Rare and priceless Buddhist idols and other relics have also gone missing from the neighbouring states of Jharkhand and Orissa in the past year, police and archaeologists said.
Verma said a special force -- led by 25 specially trained officers -- has been set up to bust smuggling rackets in the region.
Buddhist relics are in great demand in Japan, China and Thailand where Buddhism is deeply rooted, as well as in Europe where a single idol can easily fetch tens of thousands of dollars.
Buddha is believed to have attained enlightenment in Bodh Gaya in southern Bihar in the 6th century BC, according to religious scholars and archaeologists.
Impoverished Bihar, which is dotted with Buddhist monuments, is also one of India's most lawless states where killing, kidnapping and extortion is rampant.
Criminal gangs have taken advantage of the lack of law and order in the state, together with poor policing at Bihar's 725 km (450 miles) porous border with Nepal to smuggle out the priceless relics to other parts of Asia and beyond, say officials.
Last month, 18 bronze statues of Buddha, made between the eight and 12th centuries were stolen from a museum in Patna, which also houses Buddha's ashes in a casket.
Experts say a rare three-foot (one metre) tall Buddha statue, hundreds of other bronze and stone idols and thousands of old manuscripts depicting Buddha's teachings have also gone missing in the past 15 to 20 years, showing up in museums abroad.
"A few years back, a rare Buddha statue was traced to a museum in the U.S.," Ramswarup Singh, a senior archaeologist with the Magadha University in Bihar, told Reuters.
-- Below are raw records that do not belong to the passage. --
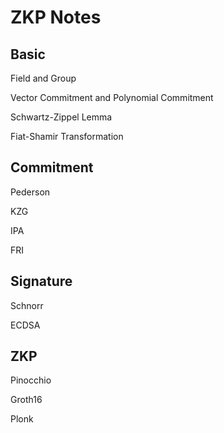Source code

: # ZKP Notes

## Basic

Field and Group

Vector Commitment and Polynomial Commitment

Schwartz-Zippel Lemma

Fiat-Shamir Transformation

## Commitment

Pederson

KZG

IPA

FRI

## Signature

Schnorr

ECDSA

## ZKP

Pinocchio

Groth16

Plonk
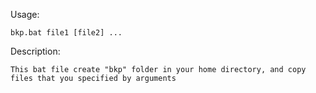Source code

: Usage:

    bkp.bat file1 [file2] ...

Description:

    This bat file create "bkp" folder in your home directory, and copy files that you specified by arguments

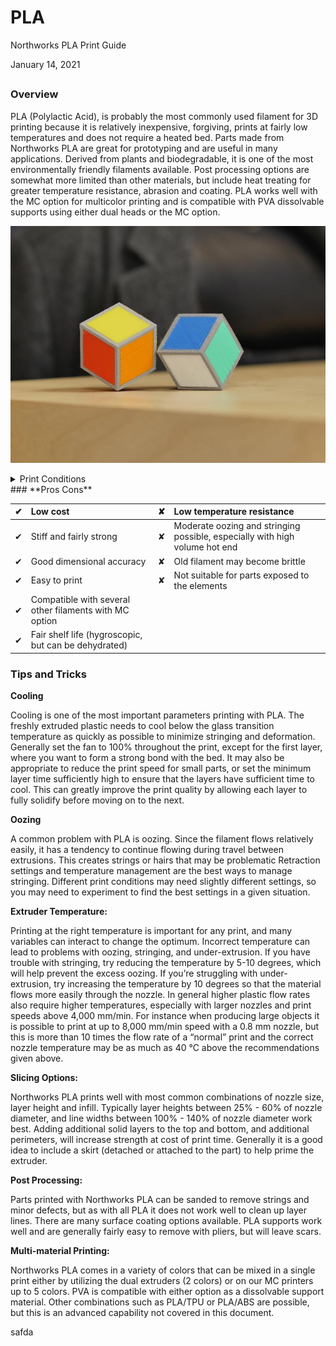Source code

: # PLA

Northworks PLA Print Guide

January 14, 2021

## 

### Overview

PLA \(Polylactic Acid\), is probably the most commonly used filament for 3D printing because it is relatively inexpensive, forgiving, prints at fairly low temperatures and does not require a heated bed. Parts made from Northworks PLA are great for prototyping and are useful in many applications. Derived from plants and biodegradable, it is one of the most environmentally friendly filaments available. Post processing options are somewhat more limited than other materials, but include heat treating for greater temperature resistance, abrasion and coating. PLA works well with the MC option for multicolor printing and is compatible with PVA dissolvable supports using either dual heads or the MC option.

![Placeholder image](.gitbook/assets/0.jpeg)

<details>
<summary>
Print Conditions
</summary>
  
| **Environment Conditions** | **Extrusion** | **Other:** |
| :--- | :--- | :--- |
| **Surface:** PEI \(recommended\), Glass or Paper | **Speed:** 3600mm/min for best quality, though speeds up to 10,000 mm/min are possible with the smaller nozzles | **Cooling Fan:** 100% after first layer |
| **Bed Temperature:** 60 °C | **Temperature:** 195 - 205 °C standard \(Note: increase by 5 °C for each 1000mm/min above 4000\) | **PLA - PLA MC Splice:** 1,0,1 |
| **Cabinet:** Ambient | **Retraction:** 3mm |  |
|  | **Nozzles:** 0.25, 0.4, 0.8, 1.2 |  |

</details>
### **Pros Cons**

| ✔ | Low cost | ✘ | Low temperature resistance |
| :--- | :--- | :--- | :--- |
| ✔ | Stiff and fairly strong | ✘ | Moderate oozing and stringing possible, especially with high volume hot end |
| ✔ | Good dimensional accuracy | ✘ | Old filament may become brittle |
| ✔ | Easy to print | ✘ | Not suitable for parts exposed to the elements |
| ✔ | Compatible with several other filaments with MC option |  |  |
| ✔ | Fair shelf life \(hygroscopic, but can be dehydrated\) |  |  |

### 

### Tips and Tricks

**Cooling**

Cooling is one of the most important parameters printing with PLA. The freshly extruded plastic needs to cool below the glass transition temperature as quickly as possible to minimize stringing and deformation. Generally set the fan to 100% throughout the print, except for the first layer, where you want to form a strong bond with the bed. It may also be appropriate to reduce the print speed for small parts, or set the minimum layer time sufficiently high to ensure that the layers have sufficient time to cool. This can greatly improve the print quality by allowing each layer to fully solidify before moving on to the next.

**Oozing**

A common problem with PLA is oozing. Since the filament flows relatively easily, it has a tendency to continue flowing during travel between extrusions. This creates strings or hairs that may be problematic Retraction settings and temperature management are the best ways to manage stringing. Different print conditions may need slightly different settings, so you may need to experiment to find the best settings in a given situation.

**Extruder Temperature:**

Printing at the right temperature is important for any print, and many variables can interact to change the optimum. Incorrect temperature can lead to problems with oozing, stringing, and under-extrusion. If you have trouble with stringing, try reducing the temperature by 5-10 degrees, which will help prevent the excess oozing. If you’re struggling with under-extrusion, try increasing the temperature by 10 degrees so that the material flows more easily through the nozzle. In general higher plastic flow rates also require higher temperatures, especially with larger nozzles and print speeds above 4,000 mm/min. For instance when producing large objects it is possible to print at up to 8,000 mm/min speed with a 0.8 mm nozzle, but this is more than 10 times the flow rate of a “normal” print and the correct nozzle temperature may be as much as 40 °C above the recommendations given above.

**Slicing Options:**

Northworks PLA prints well with most common combinations of nozzle size, layer height and infill. Typically layer heights between 25% - 60% of nozzle diameter, and line widths between 100% - 140% of nozzle diameter work best. Adding additional solid layers to the top and bottom, and additional perimeters, will increase strength at cost of print time. Generally it is a good idea to include a skirt \(detached or attached to the part\) to help prime the extruder.

**Post Processing:**

Parts printed with Northworks PLA can be sanded to remove strings and minor defects, but as with all PLA it does not work well to clean up layer lines. There are many surface coating options available. PLA supports work well and are generally fairly easy to remove with pliers, but will leave scars.

**Multi-material Printing:**

Northworks PLA comes in a variety of colors that can be mixed in a single print either by utilizing the dual extruders \(2 colors\) or on our MC printers up to 5 colors. PVA is compatible with either option as a dissolvable support material. Other combinations such as PLA/TPU or PLA/ABS are possible, but this is an advanced capability not covered in this document.

safda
The museum eventually returned it to India.
Last week, a 1,600-year-old bronze statue of Buddha was found in the neighbouring state of Uttar Pradesh and several members of an international gang of smugglers were arrested.
Bhikkhu Bodhipala, chief priest of the Mahabodhi temple in Bodh Gaya -- a place of pilgrimage for Buddhists from around the world -- says India is losing its rich heritage every day.
"We must preserve whatever is left, before it's too late," he said.